1.) It takes all rectangles you give, puts opacity 0, stroke to none.
2.) And tries to save contents inside rectangles to new files.
3.) Returns the style to original value.

Installation:

Copy these two files (slicer.py, slicer.inx) to share/extensions directory inside inkscape, do not create directory for these files.

Extensions dir in common platforms:
Ubuntu 8.10 user scope: ~/.inkscape/extensions/
Ubuntu 8.10 global scope: /usr/share/inkscape/extensions/
Windows: c:\Program Files\Inkscape\share\extensions\

Thanks

Original idea from Matt Harrison:
WARNING, Matt's version didn't work with latest Ubuntu (8.10) and Inkscape 0.46, major API differences, that was the reason I rewrote whole script with features I needed. I have no intention to ripoff Matt's effort, so I fully thank Matt for his work, and if you somehow feel that I have broken the license in Matt's file you can contact me through comments in this blog.

* Label allows all characters, where as ID allows only few. I need ability to use spaces in filenames so ID is no go. One can switch it to back to ID by changing line in slicer.py:
basename = rect_label.lstrip("#")
to
basename = rect_id

7 comments:

Aldi said...
This comment has been removed by the author.
Aldi said...

Great work!

Anyway, I'm using Windows XP and I was just wondering, though, why use the object 'Label' property instead of it's 'ID' for the sliced filename? Usually Inkscape uses 'ID' for filename when exporting selected objects.
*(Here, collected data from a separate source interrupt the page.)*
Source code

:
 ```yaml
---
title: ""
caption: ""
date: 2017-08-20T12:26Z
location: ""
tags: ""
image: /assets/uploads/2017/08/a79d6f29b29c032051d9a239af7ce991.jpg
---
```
Also, I get image error when slicing imported images with relative path (eg. ..\images\pic.jpg). The path has to be absolute (eg. d:\folder\images\pic.jpg) to be able to be sliced. Could you probably fix this?

Nice work, though. Keep it up.

Cheers.

Ciantic said...

ID Does not allow spaces, only numbers, ".", "_" chars. So for instance spaces is not allowed, Label allows all kind of chars for the filename.
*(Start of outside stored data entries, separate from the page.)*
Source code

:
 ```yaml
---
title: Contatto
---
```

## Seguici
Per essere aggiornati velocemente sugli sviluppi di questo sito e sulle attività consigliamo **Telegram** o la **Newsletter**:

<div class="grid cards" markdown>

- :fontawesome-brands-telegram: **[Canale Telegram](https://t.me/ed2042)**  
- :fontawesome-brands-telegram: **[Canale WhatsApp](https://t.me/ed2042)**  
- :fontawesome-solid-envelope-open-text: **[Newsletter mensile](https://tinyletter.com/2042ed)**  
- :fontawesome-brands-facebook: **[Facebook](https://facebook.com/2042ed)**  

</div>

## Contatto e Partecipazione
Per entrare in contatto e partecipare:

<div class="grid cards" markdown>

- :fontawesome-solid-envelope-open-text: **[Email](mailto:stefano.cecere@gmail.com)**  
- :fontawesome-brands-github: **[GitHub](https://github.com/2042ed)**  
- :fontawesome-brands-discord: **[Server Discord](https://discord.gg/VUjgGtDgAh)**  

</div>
The problem with relative paths is that Inkscape does not send the information where the actual file is, just temp file, to the effects. I could probably make a new field for "where is your file?" which would work as a workaround... but I'd prefer to get the full filename/path of *actual* file also.

Inkscape effects works like this:
1.) It creates temp file of actual file,
2.) Sends temp file to effect(s)
3.) And after effect is done replaces actual file with temp file.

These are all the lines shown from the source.